** Problem to solve **
Pull every line holding the word "Hetzner" from the data below and copy it.

*** Material supplied ***

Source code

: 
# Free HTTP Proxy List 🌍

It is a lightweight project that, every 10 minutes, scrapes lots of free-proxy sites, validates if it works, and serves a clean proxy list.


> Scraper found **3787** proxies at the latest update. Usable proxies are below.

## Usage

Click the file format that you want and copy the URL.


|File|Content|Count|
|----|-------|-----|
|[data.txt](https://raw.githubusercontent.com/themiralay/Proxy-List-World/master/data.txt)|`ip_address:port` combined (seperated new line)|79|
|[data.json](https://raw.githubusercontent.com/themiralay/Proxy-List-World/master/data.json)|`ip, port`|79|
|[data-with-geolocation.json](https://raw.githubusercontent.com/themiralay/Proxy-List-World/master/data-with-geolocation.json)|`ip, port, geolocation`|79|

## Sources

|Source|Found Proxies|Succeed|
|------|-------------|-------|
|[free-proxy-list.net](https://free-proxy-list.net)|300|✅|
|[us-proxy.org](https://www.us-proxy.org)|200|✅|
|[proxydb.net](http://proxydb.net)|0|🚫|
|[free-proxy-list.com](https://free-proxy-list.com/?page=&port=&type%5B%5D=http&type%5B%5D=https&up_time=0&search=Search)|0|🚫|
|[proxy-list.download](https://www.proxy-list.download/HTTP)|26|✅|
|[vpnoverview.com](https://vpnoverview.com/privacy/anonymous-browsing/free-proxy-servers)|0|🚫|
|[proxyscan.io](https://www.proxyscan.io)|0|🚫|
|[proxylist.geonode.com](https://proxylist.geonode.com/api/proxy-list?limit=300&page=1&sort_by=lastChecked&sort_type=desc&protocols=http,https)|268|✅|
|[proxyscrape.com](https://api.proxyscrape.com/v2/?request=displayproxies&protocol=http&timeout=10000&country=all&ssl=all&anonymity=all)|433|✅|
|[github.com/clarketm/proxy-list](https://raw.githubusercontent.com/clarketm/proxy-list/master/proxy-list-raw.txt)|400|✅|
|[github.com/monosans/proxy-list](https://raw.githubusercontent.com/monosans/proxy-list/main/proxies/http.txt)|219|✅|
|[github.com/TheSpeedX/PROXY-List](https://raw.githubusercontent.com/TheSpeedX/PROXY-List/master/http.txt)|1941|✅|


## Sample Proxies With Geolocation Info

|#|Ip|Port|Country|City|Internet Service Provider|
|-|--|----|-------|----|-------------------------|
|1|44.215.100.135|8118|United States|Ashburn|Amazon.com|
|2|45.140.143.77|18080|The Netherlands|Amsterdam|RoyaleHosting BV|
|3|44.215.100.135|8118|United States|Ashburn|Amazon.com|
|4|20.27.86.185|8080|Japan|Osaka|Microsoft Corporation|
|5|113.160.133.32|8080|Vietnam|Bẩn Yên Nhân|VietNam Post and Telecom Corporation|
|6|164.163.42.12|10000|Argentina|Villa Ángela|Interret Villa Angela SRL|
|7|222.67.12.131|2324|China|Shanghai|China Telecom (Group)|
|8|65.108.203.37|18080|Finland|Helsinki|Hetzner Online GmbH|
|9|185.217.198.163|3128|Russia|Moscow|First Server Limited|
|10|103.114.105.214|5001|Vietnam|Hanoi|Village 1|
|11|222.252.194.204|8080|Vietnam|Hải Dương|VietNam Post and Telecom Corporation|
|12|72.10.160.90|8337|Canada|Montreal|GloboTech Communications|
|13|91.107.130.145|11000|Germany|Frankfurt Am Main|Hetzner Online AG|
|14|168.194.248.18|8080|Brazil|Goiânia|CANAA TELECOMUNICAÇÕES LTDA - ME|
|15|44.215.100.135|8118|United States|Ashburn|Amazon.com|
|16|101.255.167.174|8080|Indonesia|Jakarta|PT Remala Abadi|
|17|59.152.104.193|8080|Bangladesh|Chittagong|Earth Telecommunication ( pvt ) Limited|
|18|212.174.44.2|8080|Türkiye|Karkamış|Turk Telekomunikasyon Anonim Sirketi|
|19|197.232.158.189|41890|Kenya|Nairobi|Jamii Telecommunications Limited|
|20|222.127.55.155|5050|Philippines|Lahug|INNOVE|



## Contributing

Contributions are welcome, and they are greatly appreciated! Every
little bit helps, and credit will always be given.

***

** Result below **
|8|65.108.203.37|18080|Finland|Helsinki|Hetzner Online GmbH|
|13|91.107.130.145|11000|Germany|Frankfurt Am Main|Hetzner Online AG|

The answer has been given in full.